I thought the book Elsewhere, USA: How We Got from the Company Man, Family Dinners, and the Affluent Society to the Home Office, Blackberry Moms, and Economic Anxiety, by Dalton Conley, sounded rather interesting.
A mere twenty-five pages in, however, I decided that it wasn't as interesting as it sounded and that I'd be taking the book elsewhere, all right: right back to the library. It's one of those nonfiction titles that's very much in vogue these days: the "big idea" book, like Malcolm Gladwell's The Tipping Point or Outliers or Tom Vanderbilt's Traffic: Why We Drive the Way We Do, and What It Says about Us. Conley's big idea is that our daily lives are changing because "boundaries between leisure and work, public space and private space, and home and office have blurred and become permeable" (from the front jacket copy). Throughout the first chapter he points out that many of the people working all the time, from home and at the office, are actually high in socioeconomic status, and should have enough money, but have extreme anxiety because they think they're not doing as well as their very well-off neighbors.

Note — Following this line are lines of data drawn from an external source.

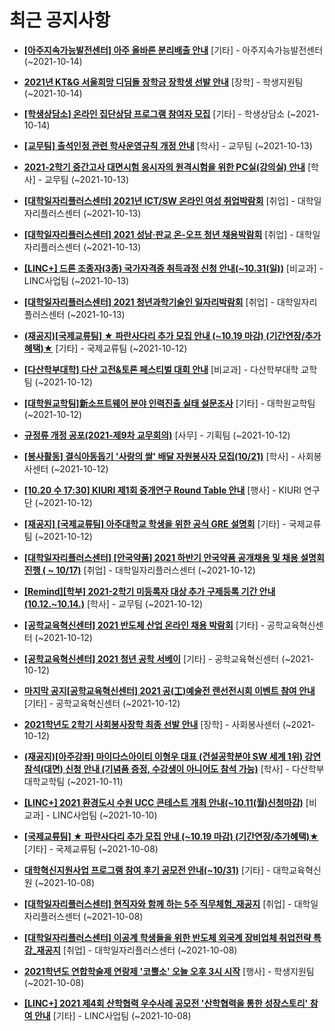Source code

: # 최근 공지사항

* **[[아주지속가능발전센터] 아주 올바른 분리배출 안내](http://ajou.ac.kr/kr/ajou/notice.do?mode=view&amp;articleNo=113935&amp;article.offset=0&amp;articleLimit=30)**
 [기타] - 아주지속가능발전센터 (~2021-10-14)

* **[2021년 KT&amp;G 서울희망 디딤돌 장학금 장학생 선발 안내](http://ajou.ac.kr/kr/ajou/notice.do?mode=view&amp;articleNo=113931&amp;article.offset=0&amp;articleLimit=30)**
 [장학] - 학생지원팀 (~2021-10-14)

* **[[학생상담소] 온라인 집단상담 프로그램 참여자 모집](http://ajou.ac.kr/kr/ajou/notice.do?mode=view&amp;articleNo=113929&amp;article.offset=0&amp;articleLimit=30)**
 [기타] - 학생상담소 (~2021-10-14)

* **[[교무팀] 출석인정 관련 학사운영규칙 개정 안내](http://ajou.ac.kr/kr/ajou/notice.do?mode=view&amp;articleNo=113925&amp;article.offset=0&amp;articleLimit=30)**
 [학사] - 교무팀 (~2021-10-13)

* **[2021-2학기 중간고사 대면시험 응시자의 원격시험을 위한 PC실(강의실) 안내](http://ajou.ac.kr/kr/ajou/notice.do?mode=view&amp;articleNo=113922&amp;article.offset=0&amp;articleLimit=30)**
 [학사] - 교무팀 (~2021-10-13)

* **[[대학일자리플러스센터] 2021년 ICT/SW 온라인 여성 취업박람회](http://ajou.ac.kr/kr/ajou/notice.do?mode=view&amp;articleNo=113915&amp;article.offset=0&amp;articleLimit=30)**
 [취업] - 대학일자리플러스센터 (~2021-10-13)

* **[[대학일자리플러스센터] 2021 성남·판교 온-오프 청년 채용박람회](http://ajou.ac.kr/kr/ajou/notice.do?mode=view&amp;articleNo=113913&amp;article.offset=0&amp;articleLimit=30)**
 [취업] - 대학일자리플러스센터 (~2021-10-13)

* **[[LINC+] 드론 조종자(3종) 국가자격증 취득과정 신청 안내(~10.31(일))](http://ajou.ac.kr/kr/ajou/notice.do?mode=view&amp;articleNo=113912&amp;article.offset=0&amp;articleLimit=30)**
 [비교과] - LINC사업팀 (~2021-10-13)

* **[[대학일자리플러스센터] 2021 청년과학기술인 일자리박람회](http://ajou.ac.kr/kr/ajou/notice.do?mode=view&amp;articleNo=113910&amp;article.offset=0&amp;articleLimit=30)**
 [취업] - 대학일자리플러스센터 (~2021-10-13)

* **[(재공지)[국제교류팀] ★ 파란사다리 추가 모집 안내 (~10.19 마감) (기간연장/추가혜택)★](http://ajou.ac.kr/kr/ajou/notice.do?mode=view&amp;articleNo=113907&amp;article.offset=0&amp;articleLimit=30)**
 [기타] - 국제교류팀 (~2021-10-12)

* **[[다산학부대학] 다산 고전&amp;토론 페스티벌 대회 안내](http://ajou.ac.kr/kr/ajou/notice.do?mode=view&amp;articleNo=113906&amp;article.offset=0&amp;articleLimit=30)**
 [비교과] - 다산학부대학 교학팀 (~2021-10-12)

* **[[대학원교학팀]新소프트웨어 분야 인력진출 실태 설문조사](http://ajou.ac.kr/kr/ajou/notice.do?mode=view&amp;articleNo=113905&amp;article.offset=0&amp;articleLimit=30)**
 [기타] - 대학원교학팀 (~2021-10-12)

* **[규정류 개정 공포(2021-제9차 교무회의)](http://ajou.ac.kr/kr/ajou/notice.do?mode=view&amp;articleNo=113898&amp;article.offset=0&amp;articleLimit=30)**
 [사무] - 기획팀 (~2021-10-12)

* **[[봉사활동] 결식아동돕기 &#x27;사랑의 쌀&#x27; 배달 자원봉사자 모집(10/21)](http://ajou.ac.kr/kr/ajou/notice.do?mode=view&amp;articleNo=113895&amp;article.offset=0&amp;articleLimit=30)**
 [학사] - 사회봉사센터 (~2021-10-12)

* **[[10.20 수 17:30] KIURI 제1회 중개연구 Round Table 안내](http://ajou.ac.kr/kr/ajou/notice.do?mode=view&amp;articleNo=113878&amp;article.offset=0&amp;articleLimit=30)**
 [행사] - KIURI 연구단 (~2021-10-12)

* **[[재공지] [국제교류팀] 아주대학교 학생을 위한 공식 GRE 설명회](http://ajou.ac.kr/kr/ajou/notice.do?mode=view&amp;articleNo=113876&amp;article.offset=0&amp;articleLimit=30)**
 [기타] - 국제교류팀 (~2021-10-12)

* **[[대학일자리플러스센터] [안국약품] 2021 하반기 안국약품 공개채용 및 채용 설명회 진행 ( ~ 10/17)](http://ajou.ac.kr/kr/ajou/notice.do?mode=view&amp;articleNo=113875&amp;article.offset=0&amp;articleLimit=30)**
 [취업] - 대학일자리플러스센터 (~2021-10-12)

* **[[Remind][학부] 2021-2학기 미등록자 대상 추가 구제등록 기간 안내(10.12.~10.14.)](http://ajou.ac.kr/kr/ajou/notice.do?mode=view&amp;articleNo=113874&amp;article.offset=0&amp;articleLimit=30)**
 [학사] - 교무팀 (~2021-10-12)

* **[[공학교육혁신센터] 2021 반도체 산업 온라인 채용 박람회](http://ajou.ac.kr/kr/ajou/notice.do?mode=view&amp;articleNo=113872&amp;article.offset=0&amp;articleLimit=30)**
 [기타] - 공학교육혁신센터 (~2021-10-12)

* **[[공학교육혁신센터] 2021 청년 공학 서베이](http://ajou.ac.kr/kr/ajou/notice.do?mode=view&amp;articleNo=113871&amp;article.offset=0&amp;articleLimit=30)**
 [기타] - 공학교육혁신센터 (~2021-10-12)

* **[마지막 공지[공학교육혁신센터] 2021 공(工)예술전 랜선전시회 이벤트 참여 안내](http://ajou.ac.kr/kr/ajou/notice.do?mode=view&amp;articleNo=113870&amp;article.offset=0&amp;articleLimit=30)**
 [기타] - 공학교육혁신센터 (~2021-10-12)

* **[2021학년도 2학기 사회봉사장학 최종 선발 안내](http://ajou.ac.kr/kr/ajou/notice.do?mode=view&amp;articleNo=113868&amp;article.offset=0&amp;articleLimit=30)**
 [장학] - 사회봉사센터 (~2021-10-12)

* **[(재공지)[아주강좌] 마이다스아이티 이형우 대표 (건설공학분야 SW 세계 1위) 강연 참석(대면) 신청 안내 (기념품 증정, 수강생이 아니어도 참석 가능)](http://ajou.ac.kr/kr/ajou/notice.do?mode=view&amp;articleNo=113861&amp;article.offset=0&amp;articleLimit=30)**
 [학사] - 다산학부대학교학팀 (~2021-10-11)

* **[[LINC+] 2021 환경도시 수원 UCC 콘테스트 개최 안내(~10.11(월)신청마감)](http://ajou.ac.kr/kr/ajou/notice.do?mode=view&amp;articleNo=113860&amp;article.offset=0&amp;articleLimit=30)**
 [비교과] - LINC사업팀 (~2021-10-10)

* **[[국제교류팀] ★ 파란사다리 추가 모집 안내 (~10.19 마감) (기간연장/추가혜택)★](http://ajou.ac.kr/kr/ajou/notice.do?mode=view&amp;articleNo=113856&amp;article.offset=0&amp;articleLimit=30)**
 [기타] - 국제교류팀 (~2021-10-08)

* **[대학혁신지원사업 프로그램 참여 후기 공모전 안내(~10/31)](http://ajou.ac.kr/kr/ajou/notice.do?mode=view&amp;articleNo=113852&amp;article.offset=0&amp;articleLimit=30)**
 [기타] - 대학교육혁신원 (~2021-10-08)

* **[[대학일자리플러스센터] 현직자와 함께 하는 5주 직무체험_재공지](http://ajou.ac.kr/kr/ajou/notice.do?mode=view&amp;articleNo=113849&amp;article.offset=0&amp;articleLimit=30)**
 [취업] - 대학일자리플러스센터 (~2021-10-08)

* **[[대학일자리플러스센터] 이공계 학생들을 위한 반도체 외국계 장비업체 취업전략 특강_재공지](http://ajou.ac.kr/kr/ajou/notice.do?mode=view&amp;articleNo=113848&amp;article.offset=0&amp;articleLimit=30)**
 [취업] - 대학일자리플러스센터 (~2021-10-08)

* **[2021학년도 연합학술제 연랑제 &#x27;코뿔소&#x27; 오늘 오후 3시 시작](http://ajou.ac.kr/kr/ajou/notice.do?mode=view&amp;articleNo=113841&amp;article.offset=0&amp;articleLimit=30)**
 [행사] - 학생지원팀 (~2021-10-08)

* **[[LINC+] 2021 제4회 산학협력 우수사례 공모전 &#x27;산학협력을 통한 성장스토리&#x27; 참여 안내](http://ajou.ac.kr/kr/ajou/notice.do?mode=view&amp;articleNo=113838&amp;article.offset=0&amp;articleLimit=30)**
 [기타] - LINC사업팀 (~2021-10-08)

As I said, it's not a bad question to consider. I actually rather enjoyed Robert Putnam's sociological classic in this area, Bowling Alone. But Conley, like Thomas Friedman, strikes me as trying too hard to make his writing catchy, throwing out phrases and words like "the elsewhere society," "intravidualism," "weisure" (work and leisure combined), and "convestment" (consumption and investment). I don't think it's a bad book. I think it's probably got a lot of very interesting things to say about modern society, technological changes, buying habits, our "service" work which doesn't give us the fulfillment of production work (wherein people actually make things), and family life.
But when he starts describing scenarios of rushed and harried family members, all of whom bring their own laptops to the dinner table? My patience starts to wear thin. That starts to seem less like a societal problem than an individual one: stop buying your kids laptops. Or make them turn them off over dinner. Doesn't seem like you'd need a whole book to figure that out, does it?